Segment Open

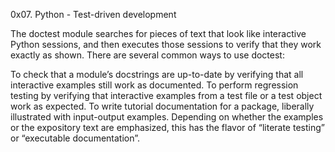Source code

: 0x07. Python - Test-driven development

The doctest module searches for pieces of text that look like interactive Python sessions, and then executes those sessions to verify that they work exactly as shown. There are several common ways to use doctest:

To check that a module’s docstrings are up-to-date by verifying that all interactive examples still work as documented.
To perform regression testing by verifying that interactive examples from a test file or a test object work as expected.
To write tutorial documentation for a package, liberally illustrated with input-output examples. Depending on whether the examples or the expository text are emphasized, this has the flavor of “literate testing” or “executable documentation”.
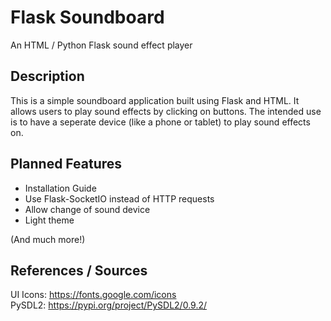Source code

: # Flask Soundboard
An HTML / Python Flask sound effect player

## Description
This is a simple soundboard application built using Flask and HTML. 
It allows users to play sound effects by clicking on buttons. The intended
use is to have a seperate device (like a phone or tablet) to play sound effects on.

## Planned Features
- Installation Guide
- Use Flask-SocketIO instead of HTTP requests
- Allow change of sound device
- Light theme

(And much more!)

## References / Sources
UI Icons: https://fonts.google.com/icons  
PySDL2: https://pypi.org/project/PySDL2/0.9.2/
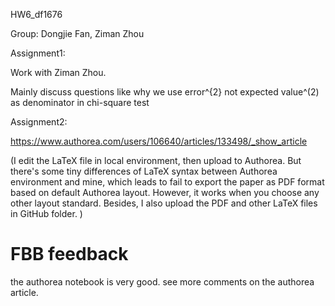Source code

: HW6_df1676

Group: Dongjie Fan, Ziman Zhou

Assignment1:

Work with Ziman Zhou.

Mainly discuss questions like why we use error^{2} not expected value^(2) as denominator in chi-square test 

Assignment2:

https://www.authorea.com/users/106640/articles/133498/_show_article

(I edit the LaTeX file in local environment, then upload to Authorea. But there's some tiny differences of LaTeX syntax between Authorea environment and mine, which leads to fail to export the paper as PDF format based on default Authorea layout. However, it works when you choose any other layout standard. Besides, I also upload the PDF and other LaTeX files in GitHub folder. )

# FBB feedback

the authorea notebook is very good. see more comments on the authorea article.
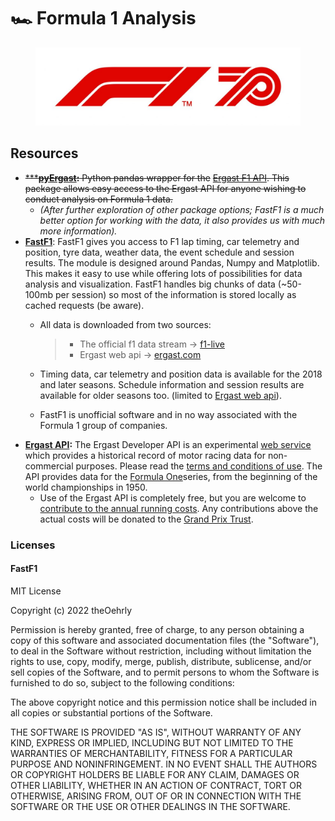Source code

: # 🏎 Formula 1 Analysis

<figure><img src="notebook_source/JPG-RGB-F1_70_Number_HotRed_Standard_RGB-1024x302.jpg" alt=""><figcaption></figcaption></figure>

## Resources

* ~~\*\*\*~~[~~**pyErgast**~~](https://github.com/weiranyu/pyErgast)~~**:** Python pandas wrapper for the~~ [~~Ergast F1 API~~](http://ergast.com/mrd/)~~. This package allows easy access to the Ergast API for anyone wishing to conduct analysis on Formula 1 data.~~&#x20;
  * _(After further exploration of other package options; FastF1 is a much better option for working with the data, it also provides us with much more information)._&#x20;
* [**FastF1**](https://theoehrly.github.io/Fast-F1/index.html): FastF1 gives you access to F1 lap timing, car telemetry and position, tyre data, weather data, the event schedule and session results. The module is designed around Pandas, Numpy and Matplotlib. This makes it easy to use while offering lots of possibilities for data analysis and visualization. FastF1 handles big chunks of data (\~50-100mb per session) so most of the information is stored locally as cached requests (be aware).
  *   All data is downloaded from two sources:

      > * The official f1 data stream -> [f1-live](https://www.formula1.com/en/f1-live.html)
      > * Ergast web api -> [ergast.com](http://ergast.com/mrd/)
  * Timing data, car telemetry and position data is available for the 2018 and later seasons. Schedule information and session results are available for older seasons too. (limited to [Ergast web api](http://ergast.com/mrd/)).
  * FastF1 is unofficial software and in no way associated with the Formula 1 group of companies.
* [**Ergast API**](http://ergast.com/mrd/)**:** The Ergast Developer API is an experimental [web service](http://en.wikipedia.org/wiki/Web\_service) which provides a historical record of motor racing data for non-commercial purposes. Please read the [terms and conditions of use](http://ergast.com/mrd/terms). The API provides data for the [Formula One](http://en.wikipedia.org/wiki/Formula\_One)series, from the beginning of the world championships in 1950.
  * Use of the Ergast API is completely free, but you are welcome to [contribute to the annual running costs](https://liberapay.com/ergast). Any contributions above the actual costs will be donated to the [Grand Prix Trust](https://www.grandprixtrust.com/).

### Licenses

#### FastF1

MIT License

Copyright (c) 2022 theOehrly

Permission is hereby granted, free of charge, to any person obtaining a copy of this software and associated documentation files (the "Software"), to deal in the Software without restriction, including without limitation the rights to use, copy, modify, merge, publish, distribute, sublicense, and/or sell copies of the Software, and to permit persons to whom the Software is furnished to do so, subject to the following conditions:

The above copyright notice and this permission notice shall be included in all copies or substantial portions of the Software.

THE SOFTWARE IS PROVIDED "AS IS", WITHOUT WARRANTY OF ANY KIND, EXPRESS OR IMPLIED, INCLUDING BUT NOT LIMITED TO THE WARRANTIES OF MERCHANTABILITY, FITNESS FOR A PARTICULAR PURPOSE AND NONINFRINGEMENT. IN NO EVENT SHALL THE AUTHORS OR COPYRIGHT HOLDERS BE LIABLE FOR ANY CLAIM, DAMAGES OR OTHER LIABILITY, WHETHER IN AN ACTION OF CONTRACT, TORT OR OTHERWISE, ARISING FROM, OUT OF OR IN CONNECTION WITH THE SOFTWARE OR THE USE OR OTHER DEALINGS IN THE SOFTWARE.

Segment Closed

**YOUR TASK**. With the pictures omitted, give every line above again exactly.

**WRITTEN REPLY**.
Source code

: 0x07. Python - Test-driven development

The doctest module searches for pieces of text that look like interactive Python sessions, and then executes those sessions to verify that they work exactly as shown. There are several common ways to use doctest:

To check that a module’s docstrings are up-to-date by verifying that all interactive examples still work as documented.
To perform regression testing by verifying that interactive examples from a test file or a test object work as expected.
To write tutorial documentation for a package, liberally illustrated with input-output examples. Depending on whether the examples or the expository text are emphasized, this has the flavor of “literate testing” or “executable documentation”.
Source code

: # Flask Soundboard
An HTML / Python Flask sound effect player

## Description
This is a simple soundboard application built using Flask and HTML. 
It allows users to play sound effects by clicking on buttons. The intended
use is to have a seperate device (like a phone or tablet) to play sound effects on.

## Planned Features
- Installation Guide
- Use Flask-SocketIO instead of HTTP requests
- Allow change of sound device
- Light theme

(And much more!)

## References / Sources
UI Icons: https://fonts.google.com/icons  
PySDL2: https://pypi.org/project/PySDL2/0.9.2/
Source code

: HW6_df1676

Group: Dongjie Fan, Ziman Zhou

Assignment1:

Work with Ziman Zhou.

Mainly discuss questions like why we use error^{2} not expected value^(2) as denominator in chi-square test 

Assignment2:

https://www.authorea.com/users/106640/articles/133498/_show_article

(I edit the LaTeX file in local environment, then upload to Authorea. But there's some tiny differences of LaTeX syntax between Authorea environment and mine, which leads to fail to export the paper as PDF format based on default Authorea layout. However, it works when you choose any other layout standard. Besides, I also upload the PDF and other LaTeX files in GitHub folder. )

# FBB feedback

the authorea notebook is very good. see more comments on the authorea article.
Source code

: # 🏎 Formula 1 Analysis

<figure><img src="notebook_source/JPG-RGB-F1_70_Number_HotRed_Standard_RGB-1024x302.jpg" alt=""><figcaption></figcaption></figure>

## Resources

* ~~\*\*\*~~[~~**pyErgast**~~](https://github.com/weiranyu/pyErgast)~~**:** Python pandas wrapper for the~~ [~~Ergast F1 API~~](http://ergast.com/mrd/)~~. This package allows easy access to the Ergast API for anyone wishing to conduct analysis on Formula 1 data.~~&#x20;
  * _(After further exploration of other package options; FastF1 is a much better option for working with the data, it also provides us with much more information)._&#x20;
* [**FastF1**](https://theoehrly.github.io/Fast-F1/index.html): FastF1 gives you access to F1 lap timing, car telemetry and position, tyre data, weather data, the event schedule and session results. The module is designed around Pandas, Numpy and Matplotlib. This makes it easy to use while offering lots of possibilities for data analysis and visualization. FastF1 handles big chunks of data (\~50-100mb per session) so most of the information is stored locally as cached requests (be aware).
  *   All data is downloaded from two sources:

      > * The official f1 data stream -> [f1-live](https://www.formula1.com/en/f1-live.html)
      > * Ergast web api -> [ergast.com](http://ergast.com/mrd/)
  * Timing data, car telemetry and position data is available for the 2018 and later seasons. Schedule information and session results are available for older seasons too. (limited to [Ergast web api](http://ergast.com/mrd/)).
  * FastF1 is unofficial software and in no way associated with the Formula 1 group of companies.
* [**Ergast API**](http://ergast.com/mrd/)**:** The Ergast Developer API is an experimental [web service](http://en.wikipedia.org/wiki/Web\_service) which provides a historical record of motor racing data for non-commercial purposes. Please read the [terms and conditions of use](http://ergast.com/mrd/terms). The API provides data for the [Formula One](http://en.wikipedia.org/wiki/Formula\_One)series, from the beginning of the world championships in 1950.
  * Use of the Ergast API is completely free, but you are welcome to [contribute to the annual running costs](https://liberapay.com/ergast). Any contributions above the actual costs will be donated to the [Grand Prix Trust](https://www.grandprixtrust.com/).

### Licenses

#### FastF1

MIT License

Copyright (c) 2022 theOehrly

Permission is hereby granted, free of charge, to any person obtaining a copy of this software and associated documentation files (the "Software"), to deal in the Software without restriction, including without limitation the rights to use, copy, modify, merge, publish, distribute, sublicense, and/or sell copies of the Software, and to permit persons to whom the Software is furnished to do so, subject to the following conditions:

The above copyright notice and this permission notice shall be included in all copies or substantial portions of the Software.

THE SOFTWARE IS PROVIDED "AS IS", WITHOUT WARRANTY OF ANY KIND, EXPRESS OR IMPLIED, INCLUDING BUT NOT LIMITED TO THE WARRANTIES OF MERCHANTABILITY, FITNESS FOR A PARTICULAR PURPOSE AND NONINFRINGEMENT. IN NO EVENT SHALL THE AUTHORS OR COPYRIGHT HOLDERS BE LIABLE FOR ANY CLAIM, DAMAGES OR OTHER LIABILITY, WHETHER IN AN ACTION OF CONTRACT, TORT OR OTHERWISE, ARISING FROM, OUT OF OR IN CONNECTION WITH THE SOFTWARE OR THE USE OR OTHER DEALINGS IN THE SOFTWARE.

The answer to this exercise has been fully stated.